Суббота, 12 апреля.
Три часа ночи, не смею писать. Было очень много гостей. Франкенштейн играл, рисовали, Горбунов говорил свои сцены из простонародного быта, в зимнем саду. Мои любимые дамы были почти все[1].
Воскресенье, 13 апреля.
Бенедиктов обедал сегодня, потому что не был вчера. А вчера он не был, потому что был приглашен на обед к Толстым. Обед этот Толстые давали в честь Шевченки[2], который, благодаря их стараниям и хлопотам, прощен и возвращен из ссылки, и ныне находится в Петербурге; говорят, что больше всех, т. е. первый, кто начал хлопотать о Шевченке, был Осипов. Бенедиктов сказался больным и на обед не пошел; и не пришел: и к — нам. Вчера было сорок восемь человек, и, кажется, то была наша последняя суббота до осени. Были тоже Глинки. На Глинок ныне смотрят, как на какую-то редкость ископаемую.
Понедельник, 14 апреля.
Чудная погода. Я только что вернулась с прогулки. Ходила два часа, и все по Невскому. Встретила С. И. Зарудного, про которого говорят, что он умен, как бес, и обладает необыкновенным красноречием и даром убеждать; он бывает часто у Ливотовых, но я его красноречия еще хорошенько не слышала. Встретила и Писемского, он стоял на углу Невского и Малой Миллионной и смотрел во все глаза на проходившее войско. Что нашел он в нем замечательного, — не знаю; может, марш, который играли музыканты, погрузил его в задумчивость.

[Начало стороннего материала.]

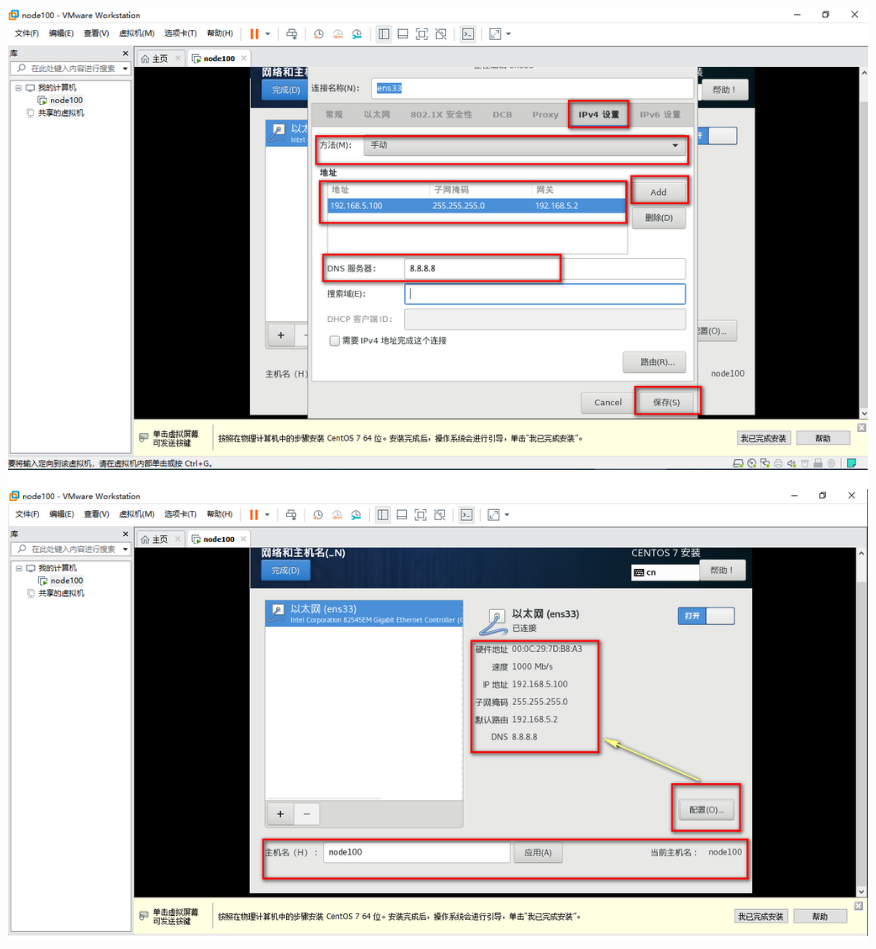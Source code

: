 ![-打开网络主机名node100-手动配置以太网-IPv4](centos安装-打开网络主机名node100-手动配置以太网-IPv4.png '-打开网络主机名node100-手动配置以太网-IPv4')

![手动配置以太网-IPv4-完成](centos安装-打开网络主机名node100-手动配置以太网-IPv4-完成.png '手动配置以太网-IPv4-完成')

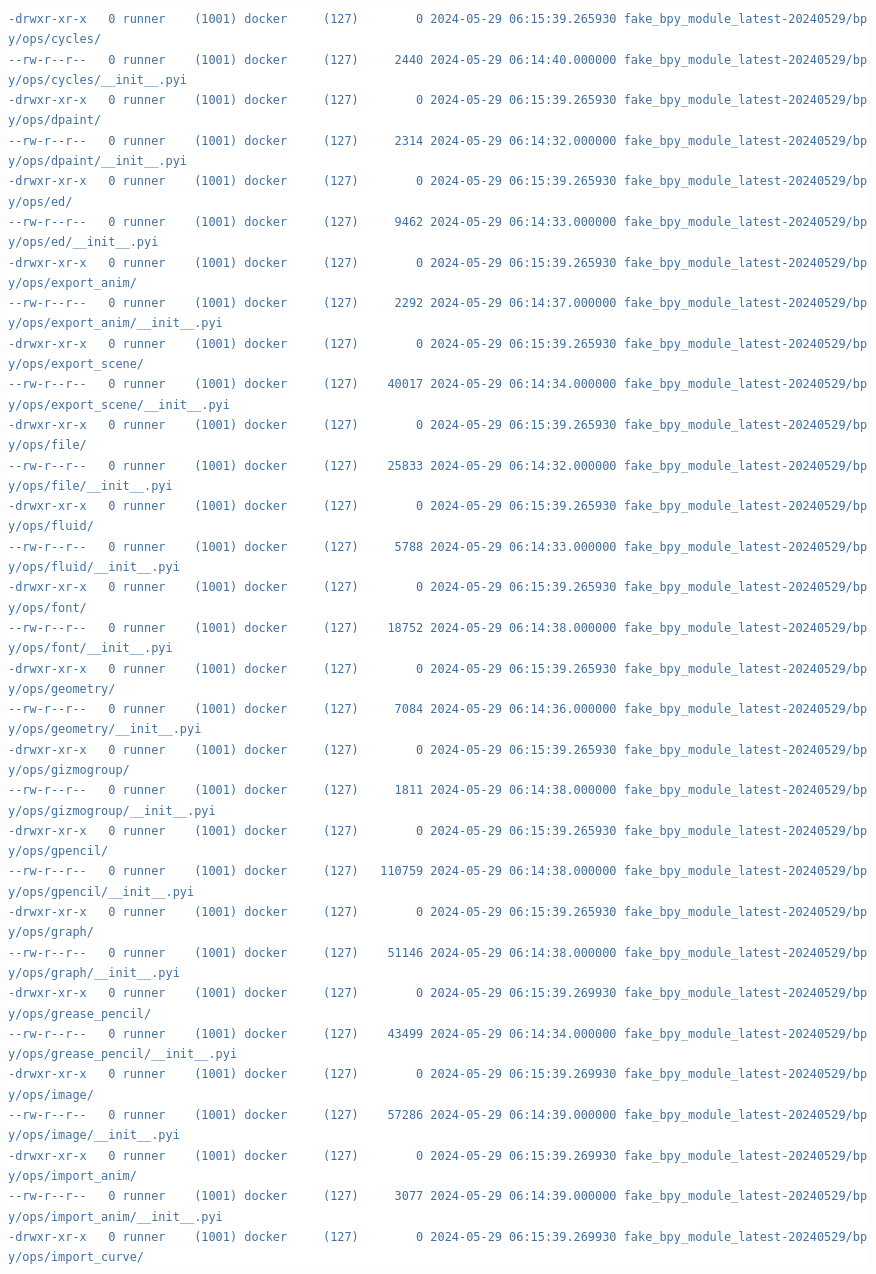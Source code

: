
 ```diff
-drwxr-xr-x   0 runner    (1001) docker     (127)        0 2024-05-29 06:15:39.265930 fake_bpy_module_latest-20240529/bpy/ops/cycles/
--rw-r--r--   0 runner    (1001) docker     (127)     2440 2024-05-29 06:14:40.000000 fake_bpy_module_latest-20240529/bpy/ops/cycles/__init__.pyi
-drwxr-xr-x   0 runner    (1001) docker     (127)        0 2024-05-29 06:15:39.265930 fake_bpy_module_latest-20240529/bpy/ops/dpaint/
--rw-r--r--   0 runner    (1001) docker     (127)     2314 2024-05-29 06:14:32.000000 fake_bpy_module_latest-20240529/bpy/ops/dpaint/__init__.pyi
-drwxr-xr-x   0 runner    (1001) docker     (127)        0 2024-05-29 06:15:39.265930 fake_bpy_module_latest-20240529/bpy/ops/ed/
--rw-r--r--   0 runner    (1001) docker     (127)     9462 2024-05-29 06:14:33.000000 fake_bpy_module_latest-20240529/bpy/ops/ed/__init__.pyi
-drwxr-xr-x   0 runner    (1001) docker     (127)        0 2024-05-29 06:15:39.265930 fake_bpy_module_latest-20240529/bpy/ops/export_anim/
--rw-r--r--   0 runner    (1001) docker     (127)     2292 2024-05-29 06:14:37.000000 fake_bpy_module_latest-20240529/bpy/ops/export_anim/__init__.pyi
-drwxr-xr-x   0 runner    (1001) docker     (127)        0 2024-05-29 06:15:39.265930 fake_bpy_module_latest-20240529/bpy/ops/export_scene/
--rw-r--r--   0 runner    (1001) docker     (127)    40017 2024-05-29 06:14:34.000000 fake_bpy_module_latest-20240529/bpy/ops/export_scene/__init__.pyi
-drwxr-xr-x   0 runner    (1001) docker     (127)        0 2024-05-29 06:15:39.265930 fake_bpy_module_latest-20240529/bpy/ops/file/
--rw-r--r--   0 runner    (1001) docker     (127)    25833 2024-05-29 06:14:32.000000 fake_bpy_module_latest-20240529/bpy/ops/file/__init__.pyi
-drwxr-xr-x   0 runner    (1001) docker     (127)        0 2024-05-29 06:15:39.265930 fake_bpy_module_latest-20240529/bpy/ops/fluid/
--rw-r--r--   0 runner    (1001) docker     (127)     5788 2024-05-29 06:14:33.000000 fake_bpy_module_latest-20240529/bpy/ops/fluid/__init__.pyi
-drwxr-xr-x   0 runner    (1001) docker     (127)        0 2024-05-29 06:15:39.265930 fake_bpy_module_latest-20240529/bpy/ops/font/
--rw-r--r--   0 runner    (1001) docker     (127)    18752 2024-05-29 06:14:38.000000 fake_bpy_module_latest-20240529/bpy/ops/font/__init__.pyi
-drwxr-xr-x   0 runner    (1001) docker     (127)        0 2024-05-29 06:15:39.265930 fake_bpy_module_latest-20240529/bpy/ops/geometry/
--rw-r--r--   0 runner    (1001) docker     (127)     7084 2024-05-29 06:14:36.000000 fake_bpy_module_latest-20240529/bpy/ops/geometry/__init__.pyi
-drwxr-xr-x   0 runner    (1001) docker     (127)        0 2024-05-29 06:15:39.265930 fake_bpy_module_latest-20240529/bpy/ops/gizmogroup/
--rw-r--r--   0 runner    (1001) docker     (127)     1811 2024-05-29 06:14:38.000000 fake_bpy_module_latest-20240529/bpy/ops/gizmogroup/__init__.pyi
-drwxr-xr-x   0 runner    (1001) docker     (127)        0 2024-05-29 06:15:39.265930 fake_bpy_module_latest-20240529/bpy/ops/gpencil/
--rw-r--r--   0 runner    (1001) docker     (127)   110759 2024-05-29 06:14:38.000000 fake_bpy_module_latest-20240529/bpy/ops/gpencil/__init__.pyi
-drwxr-xr-x   0 runner    (1001) docker     (127)        0 2024-05-29 06:15:39.265930 fake_bpy_module_latest-20240529/bpy/ops/graph/
--rw-r--r--   0 runner    (1001) docker     (127)    51146 2024-05-29 06:14:38.000000 fake_bpy_module_latest-20240529/bpy/ops/graph/__init__.pyi
-drwxr-xr-x   0 runner    (1001) docker     (127)        0 2024-05-29 06:15:39.269930 fake_bpy_module_latest-20240529/bpy/ops/grease_pencil/
--rw-r--r--   0 runner    (1001) docker     (127)    43499 2024-05-29 06:14:34.000000 fake_bpy_module_latest-20240529/bpy/ops/grease_pencil/__init__.pyi
-drwxr-xr-x   0 runner    (1001) docker     (127)        0 2024-05-29 06:15:39.269930 fake_bpy_module_latest-20240529/bpy/ops/image/
--rw-r--r--   0 runner    (1001) docker     (127)    57286 2024-05-29 06:14:39.000000 fake_bpy_module_latest-20240529/bpy/ops/image/__init__.pyi
-drwxr-xr-x   0 runner    (1001) docker     (127)        0 2024-05-29 06:15:39.269930 fake_bpy_module_latest-20240529/bpy/ops/import_anim/
--rw-r--r--   0 runner    (1001) docker     (127)     3077 2024-05-29 06:14:39.000000 fake_bpy_module_latest-20240529/bpy/ops/import_anim/__init__.pyi
-drwxr-xr-x   0 runner    (1001) docker     (127)        0 2024-05-29 06:15:39.269930 fake_bpy_module_latest-20240529/bpy/ops/import_curve/
```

В «Пунше»[3] есть, — впрочем это уже старая новость, — карикатура: Александр II передает Наполеону III свою плеть и говорит: «Она мне более не нужна, а вам может еще пригодится».
Вторник, 15 апреля.
Сегодня вторник, но мы к Лавровым не поехали, мама не хотела. А я с утра сегодня ждала вечера, мне хотелось к Лавровым.
Хотела отвезти сегодня Лаврову отрывки из «Таинственной Капли», которые у нас есть, но, перечитав их сейчас, думаю, что и хорошо, что не удалось этого сделать: Глинку там подняли бы на смех.
Но как же я до этого додумалась теперь, а, слушая Федора Николаевича, никогда ничего подобного не думала? А вот что, кажется: когда читаешь сама, видишь все недостатки, и останавливаешься на них, и разбираешь их, когда же сам автор — читает, — недостатки скрадываются.
Федор Николаевич читает хорошо. Т. е. не то, чтобы хорошо, скорее даже не хорошо, нараспев, не следуя не только новейшим, но и старинным правилам декламации, но всей поэме его чтение очень соответствует. И в его чтении странный стих: «И с слов сих брызнул свет и пламень…» совсем не кажется странным.
Нет, я эти отрывки покажу Лаврову, когда он будет у нас, но на съедение его Зотовым и Кеневичам, да и нашим Курочкиным их не дам.